On Dec. 14, 1988, Cummings scored 15 points to help lead the Heat past the Los Angeles Clippers, 89–88, for their first victory, after they opened the season with a then-N.B.A. record 17 consecutive losses. Cummings was waived late in the 1989–90 campaign.

===Italy/Utah Jazz===
After playing professionally in Italy in 1990–91, he played a four-game stint with the Utah Jazz in 1990–91. Cummings was waived and out of the NBA at age 34.

==Career statistics ==

===NBA===
Source

====Regular season====

| Year | Team | GP | GS | MPG | FG% | 3P% | FT% | RPG | APG | SPG | BPG | PPG |
|---|---|---|---|---|---|---|---|---|---|---|---|---|
| 1979–80 | Milwaukee | 71 |  | 12.7 | .505 | – | .764 | 3.4 | 0.7 | 0.3 | 0.2 | 6.6 |
| 1980–81 | Milwaukee | 74 |  | 14.6 | .539 | .000 | .707 | 3.9 | 0.8 | 0.4 | 0.3 | 8.0 |
| 1981–82 | Milwaukee | 78 | 7 | 14.5 | .509 | .000 | .736 | 3.1 | 1.3 | 0.3 | 0.1 | 6.5 |
| 1982–83 | Dallas | 81 | 71 | 28.6 | .493 | .000 | .755 | 8.2 | 1.8 | 0.7 | 0.4 | 12.5 |
| 1983–84 | Dallas | 80 | 80 | 31.2 | .494 | .000 | .742 | 8.2 | 2.0 | 0.8 | 0.3 | 13.1 |
| 1984–85 | New York | 63 | 63 | 32.8 | .514 | .000 | .780 | 8.2 | 1.7 | 0.8 | 0.3 | 15.8 |
| 1985–86 | New York | 31 | 30 | 32.5 | .478 | .000 | .698 | 9.0 | 1.5 | 0.9 | 0.4 | 15.7 |
| 1986–87 | New York | 49 | 11 | 21.6 | .450 | – | .718 | 6.4 | 0.8 | 0.5 | 0.1 | 8.6 |
| 1987–88 | New York | 62 | 9 | 15.3 | .456 | .000 | .738 | 3.8 | 0.6 | 0.3 | 0.2 | 5.5 |
| 1988–89 | Miami | 53 | 28 | 20.7 | .500 | .000 | .742 | 5.3 | 0.9 | 0.5 | 0.3 | 8.8 |
| 1989–90 | Miami | 37 | 1 | 10.6 | .484 | – | .568 | 2.5 | 0.4 | 0.3 | 0.1 | 4.7 |
| 1990–91 | Utah | 4 | 0 | 6.5 | .667 | – | .700 | 1.3 | 0.0 | 0.0 | 0.0 | 3.8 |
| Career |  | 683 | 300 | 21.3 | .497 | .000 | .737 | 5.6 | 1.2 | 0.5 | 0.3 | 9.6 |

====Playoffs====

| Year | Team | GP | GS | MPG | FG% | 3P% | FT% | RPG | APG | SPG | BPG | PPG |
|---|---|---|---|---|---|---|---|---|---|---|---|---|
| 1980 | Milwaukee | 6 |  | 9.5 | .647 | – | .833 | 2.7 | 0.3 | 0.2 | 0.0 | 4.5 |
| 1981 | Milwaukee | 5 |  | 5.0 | .273 | – | .750 | 1.2 | 0.0 | 0.2 | 0.0 | 1.8 |
| 1982 | Milwaukee | 6 |  | 7.3 | .364 | – | .500 | 1.8 | 0.3 | 0.0 | 0.3 | 1.5 |
| 1984 | Dallas | 10 |  | 30.0 | .409 | – | .933 | 7.2 | 1.5 | 0.4 | 0.2 | 10.8 |
| 1988 | New York | 3 | 0 | 9.3 | .400 | – | .750 | 2.3 | 1.0 | 0.0 | 0.0 | 2.3 |
| Career |  | 30 | 0 | 15.1 | .421 | – | .839 | 3.7 | 0.7 | 0.2 | 0.1 | 5.3 |

==After basketball==
Cummings had resided in Loveland, Ohio, a suburb of Cincinnati, earned his real estate license and spent several years in the real estate business.

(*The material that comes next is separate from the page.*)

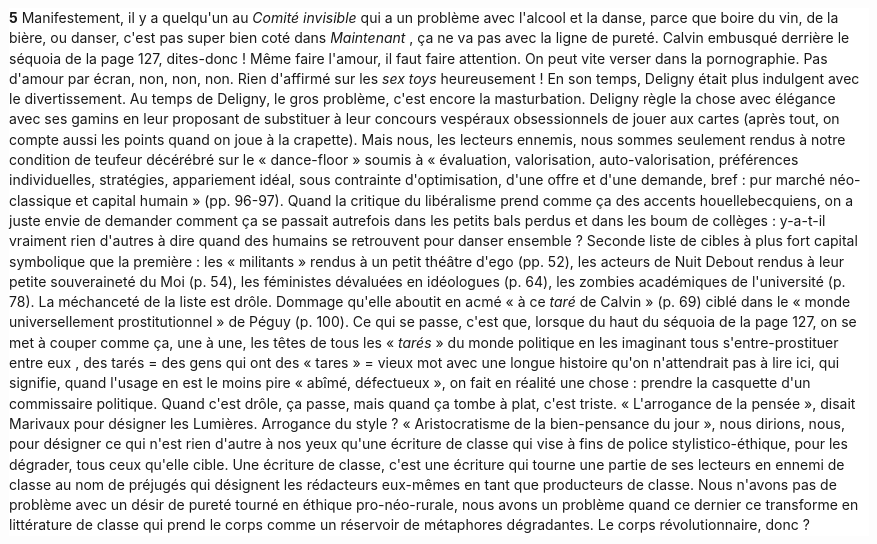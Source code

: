 **5** Manifestement, il y a quelqu'un au *Comité invisible* qui a un problème avec l'alcool et la danse, parce que boire du vin, de la bière, ou danser, c'est pas super bien coté dans *Maintenant* , ça ne va pas avec la ligne de pureté. Calvin embusqué derrière le séquoia de la page 127, dites-donc ! Même faire l'amour, il faut faire attention. On peut vite verser dans la pornographie. Pas d'amour par écran, non, non, non. Rien d'affirmé sur les *sex toys* heureusement ! En son temps, Deligny était plus indulgent avec le divertissement. Au temps de Deligny, le gros problème, c'est encore la masturbation. Deligny règle la chose avec élégance avec ses gamins en leur proposant de substituer à leur concours vespéraux obsessionnels de jouer aux cartes (après tout, on compte aussi les points quand on joue à la crapette). Mais nous, les lecteurs ennemis, nous sommes seulement rendus à notre condition de teufeur décérébré sur le « dance-floor » soumis à « évaluation, valorisation, auto-valorisation, préférences individuelles, stratégies, appariement idéal, sous contrainte d'optimisation, d'une offre et d'une demande, bref : pur marché néo-classique et capital humain » (pp. 96-97). Quand la critique du libéralisme prend comme ça des accents houellebecquiens, on a juste envie de demander comment ça se passait autrefois dans les petits bals perdus et dans les boum de collèges : y-a-t-il vraiment rien d'autres à dire quand des humains se retrouvent pour danser ensemble ? Seconde liste de cibles à plus fort capital symbolique que la première : les « militants » rendus à un petit théâtre d'ego (pp. 52), les acteurs de Nuit Debout rendus à leur petite souveraineté du Moi (p. 54), les féministes dévaluées en idéologues (p. 64), les zombies académiques de l'université (p. 78). La méchanceté de la liste est drôle. Dommage qu'elle aboutit en acmé « à ce *taré* de Calvin » (p. 69) ciblé dans le « monde universellement prostitutionnel » de Péguy (p. 100). Ce qui se passe, c'est que, lorsque du haut du séquoia de la page 127, on se met à couper comme ça, une à une, les têtes de tous les « *tarés* » du monde politique en les imaginant tous s'entre-prostituer entre eux , des tarés = des gens qui ont des « tares » = vieux mot avec une longue histoire qu'on n'attendrait pas à lire ici, qui signifie, quand l'usage en est le moins pire « abîmé, défectueux », on fait en réalité une chose : prendre la casquette d'un commissaire politique. Quand c'est drôle, ça passe, mais quand ça tombe à plat, c'est triste. « L'arrogance de la pensée », disait Marivaux pour désigner les Lumières. Arrogance du style ? « Aristocratisme de la bien-pensance du jour », nous dirions, nous, pour désigner ce qui n'est rien d'autre à nos yeux qu'une écriture de classe qui vise à fins de police stylistico-éthique, pour les dégrader, tous ceux qu'elle cible. Une écriture de classe, c'est une écriture qui tourne une partie de ses lecteurs en ennemi de classe au nom de préjugés qui désignent les rédacteurs eux-mêmes en tant que producteurs de classe. Nous n'avons pas de problème avec un désir de pureté tourné en éthique pro-néo-rurale, nous avons un problème quand ce dernier ce transforme en littérature de classe qui prend le corps comme un réservoir de métaphores dégradantes. Le corps révolutionnaire, donc ?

He died of a heart attack in his Greenwich Village, New York City apartment on June 26, 2012. He was preceded in death by his father and his brother, Charles Jr., and was survived by his mother and his brother, Michael. He was interred at Grandview Cemetery in Johnstown.

In a 2016 interview, Cummings' former teammate Bernard King remarked "We've lost a lot of guys over the last couple of years. Moses Malone, Darryl Dawkins, Jerome Kersey and before that Pat Cummings, just to name a few. And a lot of these guys have died of heart attacks. So I think it's great that the league, the players association and the retired players association are joining forces to try and figure out why that is and what we can do to adequately provide for everyone."